How soon is too soon to talk to your kids or grandkids about money? If they are old enough to ask for a toy or a bike, they are old enough to start learning financial lessons that will last a lifetime.
The best financial lessons are the ones that happen in everyday experiences. Look for opportunities to talk about money, read books aloud and play games that center around spending money wisely. Be open and honest when you discuss your financial experiences—good or bad.
Here are some examples of teachable moments to help you get started:
At the Bank
When you go to the bank, bring your children with you and show them how transactions work. Ask an employee to explain how the bank operates, how money generates interest and how an ATM works.
Discuss how your income is budgeted to pay for housing, food and clothing, and how a portion is saved for future expenses such as college tuition and retirement.
At the Grocery Story
It’s easy to give clear examples of “needs” and “wants” using different kinds of foods at a grocery store. Milk (for strong bones) is a need; soft drinks are a want. Explain the benefits of comparison shopping, coupons and store brands.
Chores and Allowances
Assign chores and give them a monetary value. Discuss ways to budget and divide allowances. Encourage children to set a financial goal, such as saving for a bike, and figure out how to achieve it.

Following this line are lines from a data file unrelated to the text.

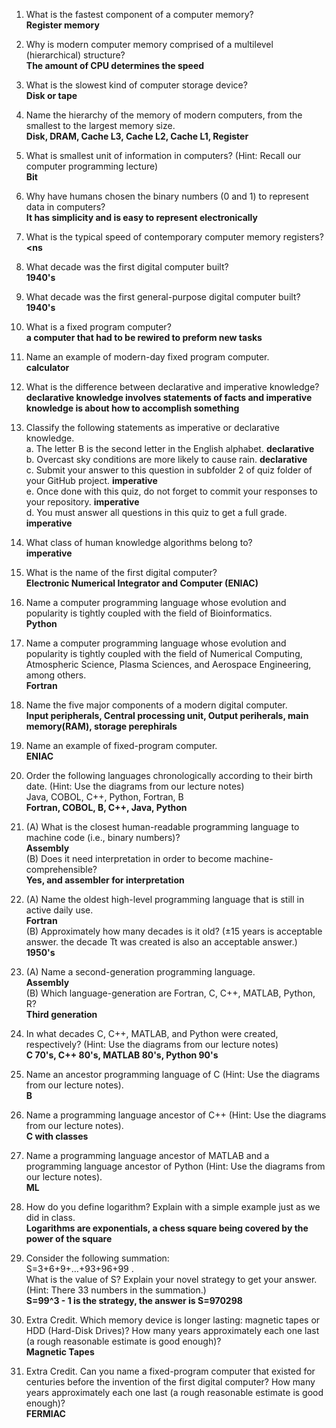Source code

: 1. What is the fastest component of a computer memory?  
**Register memory**     

2. Why is modern computer memory comprised of a multilevel (hierarchical) structure?  
**The amount of CPU determines the speed**   

3. What is the slowest kind of computer storage device?  
**Disk or tape**    

4. Name the hierarchy of the memory of modern computers, from the smallest to the largest memory size.  
**Disk, DRAM, Cache L3, Cache L2, Cache L1, Register**   

5. What is smallest unit of information in computers? (Hint: Recall our computer programming lecture)  
**Bit**    

6. Why have humans chosen the binary numbers (0 and 1) to represent data in computers?    
**It has simplicity and is easy to represent electronically**     

7. What is the typical speed of contemporary computer memory registers?  
**<ns**   

8. What decade was the first digital computer built?  
**1940's**  

9. What decade was the first general-purpose digital computer built?  
**1940's**  

10. What is a fixed program computer?  
**a computer that had to be rewired to preform new tasks**   

11. Name an example of modern-day fixed program computer.  
**calculator**  

12. What is the difference between declarative and imperative knowledge?  
**declarative knowledge involves statements of facts and imperative knowledge is about how to accomplish something**  

13. Classify the following statements as imperative or declarative knowledge.  
a. The letter B is the second letter in the English alphabet. **declarative**  
b. Overcast sky conditions are more likely to cause rain. **declarative**   
c. Submit your answer to this question in subfolder 2 of quiz folder of your GitHub project. **imperative**  
e. Once done with this quiz, do not forget to commit your responses to your repository. **imperative**  
d. You must answer all questions in this quiz to get a full grade. **imperative**     

14. What class of human knowledge algorithms belong to?     
**imperative**   

15. What is the name of the first digital computer?    
**Electronic Numerical Integrator and Computer (ENIAC)**  

16. Name a computer programming language whose evolution and popularity is tightly coupled with the field of Bioinformatics.   
**Python**  

17. Name a computer programming language whose evolution and popularity is tightly coupled with the field of Numerical Computing, Atmospheric Science, Plasma Sciences, and Aerospace Engineering, among others.   
**Fortran**  

18. Name the five major components of a modern digital computer.    
**Input peripherals, Central processing unit, Output periherals, main memory(RAM), storage perephirals**   

19. Name an example of fixed-program computer.     
**ENIAC**  

20. Order the following languages chronologically according to their birth date. (Hint: Use the diagrams from our lecture notes)   
Java, COBOL, C++, Python, Fortran, B    
**Fortran, COBOL, B,  C++, Java, Python**  

21. (A) What is the closest human-readable programming language to machine code (i.e., binary numbers)?  
**Assembly**  
(B) Does it need interpretation in order to become machine-comprehensible?  
**Yes, and assembler for interpretation**         

22. (A) Name the oldest high-level programming language that is still in active daily use.     
**Fortran**  
(B) Approximately how many decades is it old? (±15 years is acceptable answer. the decade Tt was created is also an acceptable answer.)  
**1950's**   

23. (A) Name a second-generation programming language.  
**Assembly**    
(B) Which language-generation are Fortran, C, C++, MATLAB, Python, R?     
**Third generation**   

24. In what decades C, C++, MATLAB, and Python were created, respectively? (Hint: Use the diagrams from our lecture notes)   
**C 70's, C++ 80's, MATLAB 80's, Python 90's**

25. Name an ancestor programming language of C (Hint: Use the diagrams from our lecture notes).     
**B**   

26. Name a programming language ancestor of C++ (Hint: Use the diagrams from our lecture notes).    
**C with classes**   

27. Name a programming language ancestor of MATLAB and a programming language ancestor of Python (Hint: Use the diagrams from our lecture notes).   
**ML**    

28. How do you define logarithm? Explain with a simple example just as we did in class.    
**Logarithms are exponentials, a chess square being covered by the power of the square**   

29. Consider the following summation:  
S=3+6+9+…+93+96+99 .   
What is the value of S? Explain your novel strategy to get your answer.   
(Hint: There 33 numbers in the summation.)   
**S=99^3 - 1 is the strategy, the answer is S=970298**    

30. Extra Credit. Which memory device is longer lasting: magnetic tapes or HDD (Hard-Disk Drives)? How many years approximately each one last (a rough reasonable estimate is good enough)?   
**Magnetic Tapes**  

31. Extra Credit. Can you name a fixed-program computer that existed for centuries before the invention of the first digital computer? How many years approximately each one last (a rough reasonable estimate is good enough)?   
**FERMIAC**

Explain the many ways that bills can be paid: over the phone, by check or online. Discuss how each method of bill pay takes money out of your account. Be sure to cover late penalties, emphasizing the importance of paying bills on time.
Using Credit Cards
Explain that credit cards are a loan and need to be repaid. Share how each month a credit card statement comes with a bill. Go over the differences between a credit card and a debit card.
Browsing the Internet
While online, explain to your children how valuable their personal information and privacy is to you and to them. Discuss the risks and benefits of sharing certain information. Then, as a family, make a list of rules for keeping personal information safe online.
Planning a Vacation
Whether you are planning a weekend trip to the lakes or a once-in-a-lifetime vacation, emphasize the value of saving as a family. Set a family savings goal that involves your children. Figure out the cost and discuss ways everyone can help to reach the goal. You can even set up a coin jar that everyone can contribute to, then bring it into your local branch and count them up - the funds can be used to pay for a fun experience on the vacation.